- Dataset:

******

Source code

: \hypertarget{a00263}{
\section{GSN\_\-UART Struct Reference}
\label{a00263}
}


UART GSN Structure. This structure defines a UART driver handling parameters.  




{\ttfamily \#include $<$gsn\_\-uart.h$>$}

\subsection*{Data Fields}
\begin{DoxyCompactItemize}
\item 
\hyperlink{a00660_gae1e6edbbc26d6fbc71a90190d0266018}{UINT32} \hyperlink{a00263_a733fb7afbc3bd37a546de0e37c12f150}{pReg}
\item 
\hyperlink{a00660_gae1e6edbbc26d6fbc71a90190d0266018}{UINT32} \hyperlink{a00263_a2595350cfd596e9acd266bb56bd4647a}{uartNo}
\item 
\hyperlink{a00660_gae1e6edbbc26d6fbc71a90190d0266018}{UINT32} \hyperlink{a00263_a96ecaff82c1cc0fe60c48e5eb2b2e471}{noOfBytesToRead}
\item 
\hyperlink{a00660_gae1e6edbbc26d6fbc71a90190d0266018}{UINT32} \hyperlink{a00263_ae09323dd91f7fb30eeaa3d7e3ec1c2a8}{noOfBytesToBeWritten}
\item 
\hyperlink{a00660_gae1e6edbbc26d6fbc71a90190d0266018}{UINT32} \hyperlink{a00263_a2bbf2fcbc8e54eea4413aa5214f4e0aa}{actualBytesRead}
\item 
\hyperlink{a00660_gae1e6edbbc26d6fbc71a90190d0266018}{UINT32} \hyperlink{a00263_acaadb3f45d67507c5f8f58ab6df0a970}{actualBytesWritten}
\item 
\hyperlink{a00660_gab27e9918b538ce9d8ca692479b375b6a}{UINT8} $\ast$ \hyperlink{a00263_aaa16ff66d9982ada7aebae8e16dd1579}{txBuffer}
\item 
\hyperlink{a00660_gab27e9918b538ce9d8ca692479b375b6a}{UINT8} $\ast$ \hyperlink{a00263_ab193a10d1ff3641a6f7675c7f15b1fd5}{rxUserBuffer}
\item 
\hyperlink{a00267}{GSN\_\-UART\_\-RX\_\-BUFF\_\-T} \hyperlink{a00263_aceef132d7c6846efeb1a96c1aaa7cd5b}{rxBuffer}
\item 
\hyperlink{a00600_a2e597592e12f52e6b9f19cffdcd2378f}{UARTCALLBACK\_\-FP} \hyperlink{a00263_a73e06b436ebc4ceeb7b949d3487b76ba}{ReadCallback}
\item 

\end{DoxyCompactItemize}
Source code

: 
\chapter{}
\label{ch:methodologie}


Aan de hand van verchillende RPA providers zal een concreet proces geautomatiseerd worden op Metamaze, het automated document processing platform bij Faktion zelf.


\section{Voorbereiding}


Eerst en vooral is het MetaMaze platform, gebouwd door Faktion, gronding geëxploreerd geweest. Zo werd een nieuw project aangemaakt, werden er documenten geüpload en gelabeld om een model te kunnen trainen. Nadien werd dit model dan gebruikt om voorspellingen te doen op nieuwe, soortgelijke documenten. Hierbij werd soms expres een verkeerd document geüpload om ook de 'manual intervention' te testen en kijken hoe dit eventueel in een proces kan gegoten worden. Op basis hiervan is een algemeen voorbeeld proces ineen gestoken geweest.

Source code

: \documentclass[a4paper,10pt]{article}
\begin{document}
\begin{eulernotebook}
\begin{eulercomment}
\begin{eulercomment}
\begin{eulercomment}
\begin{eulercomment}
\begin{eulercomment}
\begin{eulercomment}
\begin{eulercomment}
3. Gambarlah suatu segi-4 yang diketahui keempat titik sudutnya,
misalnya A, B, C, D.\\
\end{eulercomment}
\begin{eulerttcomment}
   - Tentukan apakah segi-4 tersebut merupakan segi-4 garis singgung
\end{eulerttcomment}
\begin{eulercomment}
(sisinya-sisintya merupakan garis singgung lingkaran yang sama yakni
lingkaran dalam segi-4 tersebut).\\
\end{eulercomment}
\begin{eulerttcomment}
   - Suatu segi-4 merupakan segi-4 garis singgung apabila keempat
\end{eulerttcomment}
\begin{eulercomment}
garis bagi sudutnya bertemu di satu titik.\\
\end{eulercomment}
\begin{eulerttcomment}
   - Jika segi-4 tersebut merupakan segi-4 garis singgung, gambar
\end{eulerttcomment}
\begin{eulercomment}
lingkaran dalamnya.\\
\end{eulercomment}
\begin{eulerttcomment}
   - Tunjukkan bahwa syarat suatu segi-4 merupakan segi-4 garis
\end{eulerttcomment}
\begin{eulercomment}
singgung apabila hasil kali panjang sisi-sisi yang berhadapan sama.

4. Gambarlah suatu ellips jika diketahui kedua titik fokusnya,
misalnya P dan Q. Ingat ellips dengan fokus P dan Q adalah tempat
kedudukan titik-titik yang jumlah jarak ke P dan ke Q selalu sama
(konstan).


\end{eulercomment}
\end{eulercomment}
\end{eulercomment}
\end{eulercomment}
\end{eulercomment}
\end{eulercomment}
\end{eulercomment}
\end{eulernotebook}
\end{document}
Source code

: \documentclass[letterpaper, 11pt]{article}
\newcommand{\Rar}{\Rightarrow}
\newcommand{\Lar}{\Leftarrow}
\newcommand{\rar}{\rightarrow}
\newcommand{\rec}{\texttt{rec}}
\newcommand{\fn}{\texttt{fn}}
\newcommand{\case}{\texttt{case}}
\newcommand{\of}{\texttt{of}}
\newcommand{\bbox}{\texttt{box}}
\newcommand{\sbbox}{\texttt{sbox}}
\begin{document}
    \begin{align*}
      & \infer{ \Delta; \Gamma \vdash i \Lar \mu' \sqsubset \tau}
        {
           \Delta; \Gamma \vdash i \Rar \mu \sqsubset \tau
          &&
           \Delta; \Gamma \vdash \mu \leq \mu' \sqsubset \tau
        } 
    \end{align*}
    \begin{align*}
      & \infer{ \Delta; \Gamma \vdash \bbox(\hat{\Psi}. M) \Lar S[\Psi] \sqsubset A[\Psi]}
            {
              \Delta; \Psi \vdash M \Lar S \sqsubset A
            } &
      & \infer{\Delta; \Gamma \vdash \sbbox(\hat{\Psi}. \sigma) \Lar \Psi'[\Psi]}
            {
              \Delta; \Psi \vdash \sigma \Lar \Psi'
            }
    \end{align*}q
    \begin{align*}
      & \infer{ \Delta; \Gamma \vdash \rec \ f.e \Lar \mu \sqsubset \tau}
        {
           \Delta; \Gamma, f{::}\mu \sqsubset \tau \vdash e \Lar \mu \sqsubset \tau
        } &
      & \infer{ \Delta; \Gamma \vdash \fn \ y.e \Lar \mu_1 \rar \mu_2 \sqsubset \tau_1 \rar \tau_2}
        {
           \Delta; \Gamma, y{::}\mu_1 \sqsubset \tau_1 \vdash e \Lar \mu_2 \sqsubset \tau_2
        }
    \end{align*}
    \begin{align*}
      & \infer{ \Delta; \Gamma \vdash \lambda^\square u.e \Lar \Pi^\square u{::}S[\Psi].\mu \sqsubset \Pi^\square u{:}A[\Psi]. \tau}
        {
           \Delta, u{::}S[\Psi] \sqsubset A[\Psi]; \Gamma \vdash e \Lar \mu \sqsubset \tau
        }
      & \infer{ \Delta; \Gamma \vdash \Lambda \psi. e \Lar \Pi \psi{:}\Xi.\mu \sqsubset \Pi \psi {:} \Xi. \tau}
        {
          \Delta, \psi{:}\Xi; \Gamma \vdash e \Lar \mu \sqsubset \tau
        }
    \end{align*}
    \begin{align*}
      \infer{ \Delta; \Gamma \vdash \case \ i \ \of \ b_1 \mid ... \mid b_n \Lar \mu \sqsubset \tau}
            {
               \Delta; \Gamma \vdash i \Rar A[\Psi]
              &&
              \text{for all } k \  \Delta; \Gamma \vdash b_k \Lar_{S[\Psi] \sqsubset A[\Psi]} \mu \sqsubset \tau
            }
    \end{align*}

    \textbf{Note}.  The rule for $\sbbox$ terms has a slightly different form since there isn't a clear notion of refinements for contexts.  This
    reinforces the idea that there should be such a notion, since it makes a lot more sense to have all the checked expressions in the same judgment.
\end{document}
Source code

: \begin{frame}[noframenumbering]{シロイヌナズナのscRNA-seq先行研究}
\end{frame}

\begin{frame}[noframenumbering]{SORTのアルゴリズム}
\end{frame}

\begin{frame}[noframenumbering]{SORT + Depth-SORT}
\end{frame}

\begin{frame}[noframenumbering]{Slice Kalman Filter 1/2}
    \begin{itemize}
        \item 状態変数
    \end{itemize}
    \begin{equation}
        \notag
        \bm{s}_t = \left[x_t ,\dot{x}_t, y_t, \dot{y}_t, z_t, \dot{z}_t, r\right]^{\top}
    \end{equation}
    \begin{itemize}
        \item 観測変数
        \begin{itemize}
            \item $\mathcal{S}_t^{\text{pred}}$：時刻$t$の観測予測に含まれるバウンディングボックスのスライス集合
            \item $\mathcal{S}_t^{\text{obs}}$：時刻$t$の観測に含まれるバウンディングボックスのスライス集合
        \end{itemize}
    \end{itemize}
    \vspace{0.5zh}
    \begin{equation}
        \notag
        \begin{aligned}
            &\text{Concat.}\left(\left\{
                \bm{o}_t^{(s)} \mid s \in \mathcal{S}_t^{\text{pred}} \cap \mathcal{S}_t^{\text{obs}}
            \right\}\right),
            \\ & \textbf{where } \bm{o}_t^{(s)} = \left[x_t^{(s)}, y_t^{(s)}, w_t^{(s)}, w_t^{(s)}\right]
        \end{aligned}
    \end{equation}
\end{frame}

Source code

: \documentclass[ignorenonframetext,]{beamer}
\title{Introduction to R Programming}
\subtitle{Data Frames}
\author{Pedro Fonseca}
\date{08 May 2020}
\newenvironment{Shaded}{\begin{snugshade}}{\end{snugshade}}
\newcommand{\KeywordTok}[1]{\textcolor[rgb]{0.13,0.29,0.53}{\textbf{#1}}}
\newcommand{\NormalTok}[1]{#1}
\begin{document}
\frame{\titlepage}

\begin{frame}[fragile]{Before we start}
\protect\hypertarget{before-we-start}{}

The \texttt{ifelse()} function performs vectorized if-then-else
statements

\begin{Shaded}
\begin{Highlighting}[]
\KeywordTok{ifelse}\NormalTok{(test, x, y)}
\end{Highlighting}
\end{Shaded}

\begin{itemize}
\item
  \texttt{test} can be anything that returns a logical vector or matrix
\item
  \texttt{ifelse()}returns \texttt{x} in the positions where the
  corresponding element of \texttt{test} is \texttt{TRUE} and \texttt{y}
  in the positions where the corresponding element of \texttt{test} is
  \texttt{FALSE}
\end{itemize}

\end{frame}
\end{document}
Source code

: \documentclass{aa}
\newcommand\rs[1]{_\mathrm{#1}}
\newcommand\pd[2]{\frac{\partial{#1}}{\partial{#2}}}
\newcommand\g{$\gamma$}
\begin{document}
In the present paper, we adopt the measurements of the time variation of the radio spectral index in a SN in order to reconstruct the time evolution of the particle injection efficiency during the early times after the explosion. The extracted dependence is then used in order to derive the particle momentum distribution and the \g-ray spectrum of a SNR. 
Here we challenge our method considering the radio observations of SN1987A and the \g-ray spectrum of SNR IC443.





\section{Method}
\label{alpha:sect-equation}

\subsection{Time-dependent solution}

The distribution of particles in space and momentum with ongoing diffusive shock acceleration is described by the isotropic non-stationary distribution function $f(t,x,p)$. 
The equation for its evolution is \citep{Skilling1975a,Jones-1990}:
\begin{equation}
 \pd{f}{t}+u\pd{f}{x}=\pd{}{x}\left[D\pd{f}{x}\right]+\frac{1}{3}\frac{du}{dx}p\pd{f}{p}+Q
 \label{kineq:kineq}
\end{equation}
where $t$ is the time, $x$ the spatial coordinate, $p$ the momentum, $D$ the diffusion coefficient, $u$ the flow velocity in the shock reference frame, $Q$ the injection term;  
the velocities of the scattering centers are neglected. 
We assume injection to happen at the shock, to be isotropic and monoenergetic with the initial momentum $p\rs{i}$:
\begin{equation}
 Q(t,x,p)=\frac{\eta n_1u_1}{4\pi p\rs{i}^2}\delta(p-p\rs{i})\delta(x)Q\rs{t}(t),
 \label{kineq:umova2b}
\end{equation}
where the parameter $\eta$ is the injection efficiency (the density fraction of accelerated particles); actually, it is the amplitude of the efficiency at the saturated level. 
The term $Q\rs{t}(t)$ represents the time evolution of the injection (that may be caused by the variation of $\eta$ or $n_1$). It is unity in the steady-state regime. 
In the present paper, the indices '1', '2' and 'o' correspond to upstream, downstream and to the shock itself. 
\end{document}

******

- About this task: Among the entries above, find every line holding "eulernotebook" and copy it.

- Answer for the task:
\begin{eulernotebook}
\end{eulernotebook}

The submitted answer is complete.